Her Majesty isn't the only royal to cause confusion amid new restrictions
Before the UK went into lockdown in March, Prince William joked that he and Middleton were "spreading" the virus.
Speaking with emergency workers at a reception hosted by Britain's Ambassador to Ireland, William said: "I bet everyone's like 'I've got coronavirus, I'm dying,' and you're like 'no, you've just got a cough.'
"Does it seem quite dramatic about coronavirus at the moment? Is it being a little bit hyped up do you think in the media?"
Later, he joked: "By the way, the Duke and Duchess of Cambridge are spreading coronavirus, sorry ... We're keeping an eye on that, so do tell us if we need to stop."
Since the government's restrictions have continued to tighten over the past seven months, the Duke of Cambridge has worn face coverings to his other engagements.
The duke wore a mask at an engagement with Kate Middleton in London on Thursday — his first engagement since the appearance with the Queen.
—Emily Nash (@emynash) October 20, 2020
Meanwhile, Prince Charles was exempt from the UK government's quarantine rules after a trip to Kuwait earlier this month.

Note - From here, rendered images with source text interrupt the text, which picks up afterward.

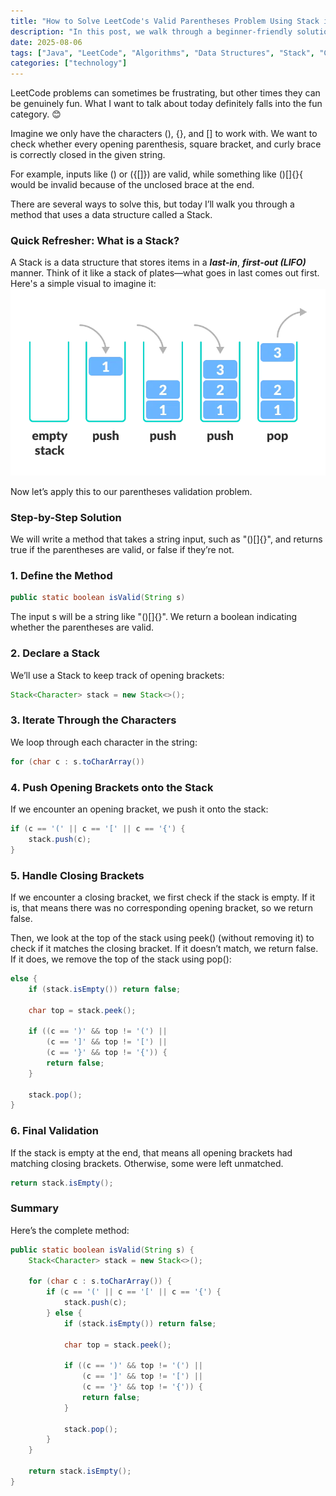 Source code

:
 ```yaml
---
title: "How to Solve LeetCode's Valid Parentheses Problem Using Stack in Java"
description: "In this post, we walk through a beginner-friendly solution to LeetCode's Valid Parentheses problem using the Stack data structure in Java. We explain the logic step by step, making it easy to follow and apply in interviews or practice."
date: 2025-08-06
tags: ["Java", "LeetCode", "Algorithms", "Data Structures", "Stack", "Coding Interview", "Programming"]
categories: ["technology"]
---
```


LeetCode problems can sometimes be frustrating, but other times they can be genuinely fun. What I want to talk about today definitely falls into the fun category. 😊

Imagine we only have the characters (), {}, and [] to work with. We want to check whether every opening parenthesis, square bracket, and curly brace is correctly closed in the given string.

For example, inputs like () or ({[]}) are valid, while something like ()[]{}{ would be invalid because of the unclosed brace at the end.

There are several ways to solve this, but today I’ll walk you through a method that uses a data structure called a Stack.

### Quick Refresher: What is a Stack?
A Stack is a data structure that stores items in a ***last-in***, ***first-out (LIFO)*** manner. Think of it like a stack of plates—what goes in last comes out first. Here's a simple visual to imagine it:
![alt text](../../../assets/images/technology/stack.png)

Now let’s apply this to our parentheses validation problem.

### Step-by-Step Solution
We will write a method that takes a string input, such as "()[]{}", and returns true if the parentheses are valid, or false if they’re not.

### 1. Define the Method
   
```Java
public static boolean isValid(String s)
```

The input s will be a string like "()[]{}". We return a boolean indicating whether the parentheses are valid.

### 2. Declare a Stack
   
We’ll use a Stack to keep track of opening brackets:

```Java
Stack<Character> stack = new Stack<>();
```

### 3. Iterate Through the Characters
   
We loop through each character in the string:

```Java
for (char c : s.toCharArray())
```

### 4. Push Opening Brackets onto the Stack
   
If we encounter an opening bracket, we push it onto the stack:

```Java
if (c == '(' || c == '[' || c == '{') {
    stack.push(c);
}
```

### 5. Handle Closing Brackets
   
If we encounter a closing bracket, we first check if the stack is empty. If it is, that means there was no corresponding opening bracket, so we return false.

Then, we look at the top of the stack using peek() (without removing it) to check if it matches the closing bracket. If it doesn’t match, we return false. If it does, we remove the top of the stack using pop():

```Java
else {
    if (stack.isEmpty()) return false;

    char top = stack.peek();

    if ((c == ')' && top != '(') ||
        (c == ']' && top != '[') ||
        (c == '}' && top != '{')) {
        return false;
    }

    stack.pop();
}
```

### 6. Final Validation

If the stack is empty at the end, that means all opening brackets had matching closing brackets. Otherwise, some were left unmatched.

```Java
return stack.isEmpty();
```

### Summary
Here’s the complete method:

```Java
public static boolean isValid(String s) {
    Stack<Character> stack = new Stack<>();

    for (char c : s.toCharArray()) {
        if (c == '(' || c == '[' || c == '{') {
            stack.push(c);
        } else {
            if (stack.isEmpty()) return false;

            char top = stack.peek();

            if ((c == ')' && top != '(') ||
                (c == ']' && top != '[') ||
                (c == '}' && top != '{')) {
                return false;
            }

            stack.pop();
        }
    }

    return stack.isEmpty();
}
```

—The Prince of Wales and The Duchess of Cornwall (@ClarenceHouse) October 4, 2020
The prince, who recovered from the coronavirus earlier this year, made the trip to offer his condolences after the death of Sheikh Sabah Al Ahmad Al Sabah.
According to Hello! Magazine royal correspondent Danielle Stacey, Charles qualified for the Foreign, Commonwealth, and Development Office exemption as he was on official government business on behalf of the UK and the Queen.
Others returning from the country would have had to self-isolate for 14 days.